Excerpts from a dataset
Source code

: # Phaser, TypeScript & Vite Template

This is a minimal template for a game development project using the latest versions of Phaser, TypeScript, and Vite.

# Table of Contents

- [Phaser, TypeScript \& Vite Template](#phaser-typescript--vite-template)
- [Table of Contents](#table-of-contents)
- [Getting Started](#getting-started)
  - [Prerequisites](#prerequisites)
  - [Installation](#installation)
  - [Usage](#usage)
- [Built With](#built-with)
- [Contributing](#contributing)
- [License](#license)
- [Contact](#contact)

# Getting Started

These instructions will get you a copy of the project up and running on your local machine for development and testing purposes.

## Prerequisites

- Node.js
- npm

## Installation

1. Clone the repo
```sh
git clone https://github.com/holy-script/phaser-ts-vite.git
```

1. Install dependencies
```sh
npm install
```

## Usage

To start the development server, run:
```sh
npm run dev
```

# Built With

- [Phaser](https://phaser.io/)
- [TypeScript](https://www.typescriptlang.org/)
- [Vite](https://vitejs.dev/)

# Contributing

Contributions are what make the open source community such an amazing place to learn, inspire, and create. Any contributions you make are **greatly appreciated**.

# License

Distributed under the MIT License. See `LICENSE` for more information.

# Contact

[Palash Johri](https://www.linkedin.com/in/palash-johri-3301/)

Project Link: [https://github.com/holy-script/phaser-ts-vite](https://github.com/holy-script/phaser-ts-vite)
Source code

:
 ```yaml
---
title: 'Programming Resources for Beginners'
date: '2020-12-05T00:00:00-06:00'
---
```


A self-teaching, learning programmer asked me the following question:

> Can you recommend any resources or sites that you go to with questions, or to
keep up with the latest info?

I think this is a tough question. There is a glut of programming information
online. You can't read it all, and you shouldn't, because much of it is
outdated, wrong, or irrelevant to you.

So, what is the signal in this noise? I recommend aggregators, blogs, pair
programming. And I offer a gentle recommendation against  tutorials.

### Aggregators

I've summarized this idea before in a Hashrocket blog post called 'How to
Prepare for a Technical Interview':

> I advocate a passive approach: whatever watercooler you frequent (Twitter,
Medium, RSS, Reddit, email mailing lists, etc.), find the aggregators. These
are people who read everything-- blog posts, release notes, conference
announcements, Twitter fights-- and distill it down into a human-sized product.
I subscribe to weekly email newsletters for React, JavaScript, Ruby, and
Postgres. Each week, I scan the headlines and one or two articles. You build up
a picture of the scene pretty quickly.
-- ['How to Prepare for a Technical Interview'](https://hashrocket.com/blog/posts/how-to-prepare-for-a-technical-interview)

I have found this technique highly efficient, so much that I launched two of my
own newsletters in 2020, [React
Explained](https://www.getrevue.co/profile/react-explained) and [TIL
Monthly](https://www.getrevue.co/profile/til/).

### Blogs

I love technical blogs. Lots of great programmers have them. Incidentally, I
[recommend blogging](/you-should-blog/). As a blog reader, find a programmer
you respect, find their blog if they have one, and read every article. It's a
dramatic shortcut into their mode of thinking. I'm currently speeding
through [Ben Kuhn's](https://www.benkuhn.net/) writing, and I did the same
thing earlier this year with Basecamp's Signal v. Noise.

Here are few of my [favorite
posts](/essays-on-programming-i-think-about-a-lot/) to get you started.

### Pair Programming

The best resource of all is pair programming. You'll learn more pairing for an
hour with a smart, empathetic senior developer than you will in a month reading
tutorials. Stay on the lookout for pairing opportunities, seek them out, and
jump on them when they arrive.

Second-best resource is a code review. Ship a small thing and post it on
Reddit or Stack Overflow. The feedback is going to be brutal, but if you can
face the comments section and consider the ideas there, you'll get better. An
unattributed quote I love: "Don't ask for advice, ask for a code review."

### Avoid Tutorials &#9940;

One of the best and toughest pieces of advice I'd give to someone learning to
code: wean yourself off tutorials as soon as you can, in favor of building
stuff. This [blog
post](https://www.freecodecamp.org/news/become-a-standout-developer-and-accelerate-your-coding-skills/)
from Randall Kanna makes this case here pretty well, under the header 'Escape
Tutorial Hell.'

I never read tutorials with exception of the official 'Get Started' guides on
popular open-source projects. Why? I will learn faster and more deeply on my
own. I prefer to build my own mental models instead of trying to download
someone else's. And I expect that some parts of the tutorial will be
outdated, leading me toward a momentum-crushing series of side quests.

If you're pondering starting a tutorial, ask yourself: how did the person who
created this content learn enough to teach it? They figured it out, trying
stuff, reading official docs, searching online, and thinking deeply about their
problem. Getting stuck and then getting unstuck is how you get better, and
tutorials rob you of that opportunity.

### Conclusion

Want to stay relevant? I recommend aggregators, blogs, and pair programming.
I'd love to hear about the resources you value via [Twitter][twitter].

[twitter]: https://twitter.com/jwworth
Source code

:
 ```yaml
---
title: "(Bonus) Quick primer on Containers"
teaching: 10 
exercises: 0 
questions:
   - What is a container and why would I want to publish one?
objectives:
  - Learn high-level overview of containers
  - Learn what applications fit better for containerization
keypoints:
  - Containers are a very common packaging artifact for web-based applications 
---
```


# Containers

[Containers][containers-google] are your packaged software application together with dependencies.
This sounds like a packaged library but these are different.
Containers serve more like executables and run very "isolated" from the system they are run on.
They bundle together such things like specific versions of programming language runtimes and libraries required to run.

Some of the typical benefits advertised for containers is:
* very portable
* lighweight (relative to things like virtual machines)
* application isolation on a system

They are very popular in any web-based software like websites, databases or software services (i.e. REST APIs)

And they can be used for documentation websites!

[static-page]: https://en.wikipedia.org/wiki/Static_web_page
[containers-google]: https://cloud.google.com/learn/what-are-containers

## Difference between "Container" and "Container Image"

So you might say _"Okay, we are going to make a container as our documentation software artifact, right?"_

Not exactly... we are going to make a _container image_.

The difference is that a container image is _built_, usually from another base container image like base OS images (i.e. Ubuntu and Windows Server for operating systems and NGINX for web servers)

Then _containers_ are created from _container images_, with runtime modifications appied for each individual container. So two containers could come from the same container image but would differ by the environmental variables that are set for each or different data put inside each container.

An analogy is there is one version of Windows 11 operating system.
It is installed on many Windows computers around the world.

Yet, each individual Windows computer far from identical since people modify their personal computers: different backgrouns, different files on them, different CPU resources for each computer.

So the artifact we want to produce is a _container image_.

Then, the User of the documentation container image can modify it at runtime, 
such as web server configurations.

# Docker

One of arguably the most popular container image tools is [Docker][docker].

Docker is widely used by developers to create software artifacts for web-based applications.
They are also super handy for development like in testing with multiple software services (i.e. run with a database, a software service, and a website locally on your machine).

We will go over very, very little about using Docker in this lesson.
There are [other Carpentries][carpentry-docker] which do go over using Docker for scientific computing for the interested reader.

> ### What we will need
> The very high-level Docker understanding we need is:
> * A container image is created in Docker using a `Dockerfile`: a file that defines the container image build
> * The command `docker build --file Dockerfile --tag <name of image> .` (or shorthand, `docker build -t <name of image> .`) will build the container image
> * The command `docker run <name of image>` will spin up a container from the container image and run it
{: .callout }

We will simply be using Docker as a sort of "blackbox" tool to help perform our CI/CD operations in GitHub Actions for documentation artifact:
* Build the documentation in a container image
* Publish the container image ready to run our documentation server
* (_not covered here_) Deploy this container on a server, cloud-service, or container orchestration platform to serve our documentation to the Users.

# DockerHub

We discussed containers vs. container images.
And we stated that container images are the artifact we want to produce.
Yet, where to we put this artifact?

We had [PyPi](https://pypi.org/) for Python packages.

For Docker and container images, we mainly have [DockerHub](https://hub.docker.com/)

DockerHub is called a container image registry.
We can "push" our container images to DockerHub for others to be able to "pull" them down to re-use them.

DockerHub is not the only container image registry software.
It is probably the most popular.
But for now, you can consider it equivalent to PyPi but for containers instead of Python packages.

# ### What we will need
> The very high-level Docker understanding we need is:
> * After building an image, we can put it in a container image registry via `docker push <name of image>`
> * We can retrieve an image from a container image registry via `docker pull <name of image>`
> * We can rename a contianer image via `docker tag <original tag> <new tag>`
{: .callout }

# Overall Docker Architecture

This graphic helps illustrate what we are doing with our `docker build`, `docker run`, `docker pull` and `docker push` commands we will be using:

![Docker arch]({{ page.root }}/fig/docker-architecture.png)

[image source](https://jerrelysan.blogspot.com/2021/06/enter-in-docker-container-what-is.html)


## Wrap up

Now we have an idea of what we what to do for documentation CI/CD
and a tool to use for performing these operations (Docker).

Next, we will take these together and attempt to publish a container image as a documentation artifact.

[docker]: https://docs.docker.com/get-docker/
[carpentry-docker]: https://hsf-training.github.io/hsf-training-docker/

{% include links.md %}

◆ REQUIREMENT: Output the lines of the records above exactly as they appear, from the line containing "- [Contact](#contact)" through the line containing "So, what is".

◆ SOLUTION:
- [Contact](#contact)

# Getting Started

These instructions will get you a copy of the project up and running on your local machine for development and testing purposes.

## Prerequisites

- Node.js
- npm

## Installation

1. Clone the repo
```sh
git clone https://github.com/holy-script/phaser-ts-vite.git
```

1. Install dependencies
```sh
npm install
```

## Usage

To start the development server, run:
```sh
npm run dev
```

# Built With

- [Phaser](https://phaser.io/)
- [TypeScript](https://www.typescriptlang.org/)
- [Vite](https://vitejs.dev/)

# Contributing

Contributions are what make the open source community such an amazing place to learn, inspire, and create. Any contributions you make are **greatly appreciated**.

# License

Distributed under the MIT License. See `LICENSE` for more information.

# Contact

[Palash Johri](https://www.linkedin.com/in/palash-johri-3301/)

Project Link: [https://github.com/holy-script/phaser-ts-vite](https://github.com/holy-script/phaser-ts-vite)
Source code

:
 ```yaml
---
title: 'Programming Resources for Beginners'
date: '2020-12-05T00:00:00-06:00'
---
```


A self-teaching, learning programmer asked me the following question:

> Can you recommend any resources or sites that you go to with questions, or to
keep up with the latest info?

I think this is a tough question. There is a glut of programming information
online. You can't read it all, and you shouldn't, because much of it is
outdated, wrong, or irrelevant to you.

So, what is the signal in this noise? I recommend aggregators, blogs, pair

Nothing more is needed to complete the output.